Your answer is a copy of every line in the records where "MONTHLY" appears.

++++++++

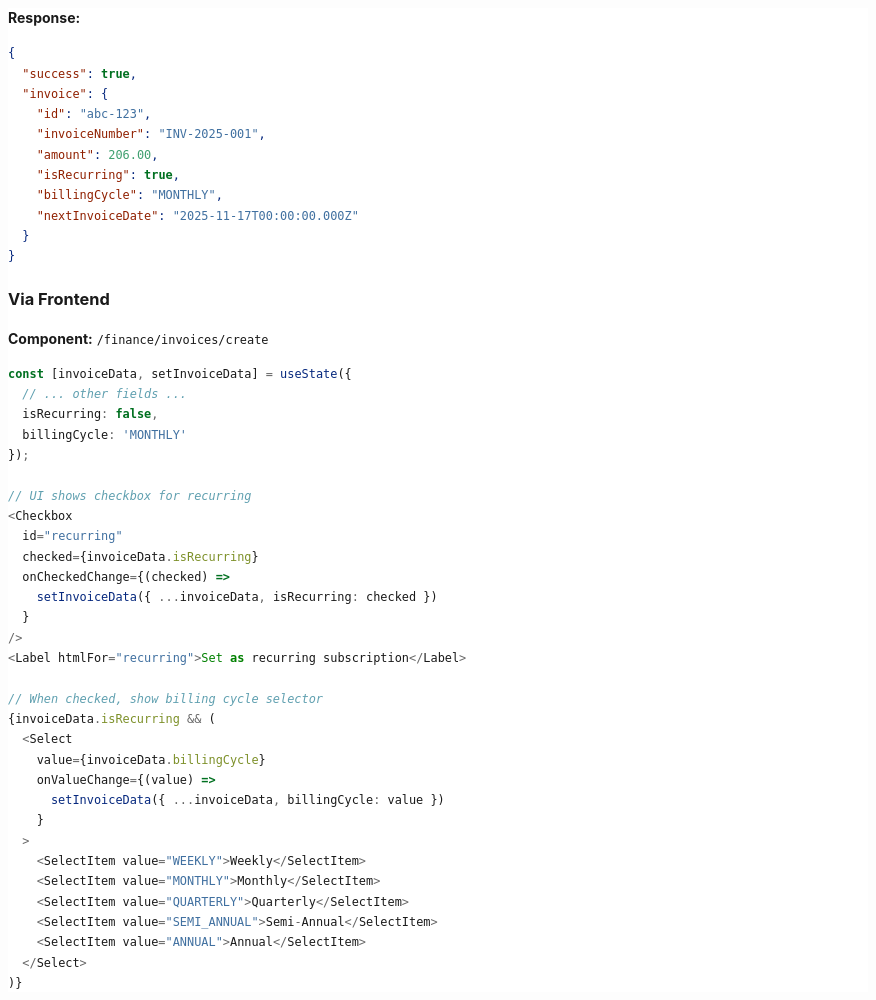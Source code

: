 **Response:**
```json
{
  "success": true,
  "invoice": {
    "id": "abc-123",
    "invoiceNumber": "INV-2025-001",
    "amount": 206.00,
    "isRecurring": true,
    "billingCycle": "MONTHLY",
    "nextInvoiceDate": "2025-11-17T00:00:00.000Z"
  }
}
```

### Via Frontend

**Component:** `/finance/invoices/create`

```typescript
const [invoiceData, setInvoiceData] = useState({
  // ... other fields ...
  isRecurring: false,
  billingCycle: 'MONTHLY'
});

// UI shows checkbox for recurring
<Checkbox
  id="recurring"
  checked={invoiceData.isRecurring}
  onCheckedChange={(checked) =>
    setInvoiceData({ ...invoiceData, isRecurring: checked })
  }
/>
<Label htmlFor="recurring">Set as recurring subscription</Label>

// When checked, show billing cycle selector
{invoiceData.isRecurring && (
  <Select
    value={invoiceData.billingCycle}
    onValueChange={(value) =>
      setInvoiceData({ ...invoiceData, billingCycle: value })
    }
  >
    <SelectItem value="WEEKLY">Weekly</SelectItem>
    <SelectItem value="MONTHLY">Monthly</SelectItem>
    <SelectItem value="QUARTERLY">Quarterly</SelectItem>
    <SelectItem value="SEMI_ANNUAL">Semi-Annual</SelectItem>
    <SelectItem value="ANNUAL">Annual</SelectItem>
  </Select>
)}
```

++++++++

Solution for this task —
    "billingCycle": "MONTHLY",
  billingCycle: 'MONTHLY'
    <SelectItem value="MONTHLY">Monthly</SelectItem>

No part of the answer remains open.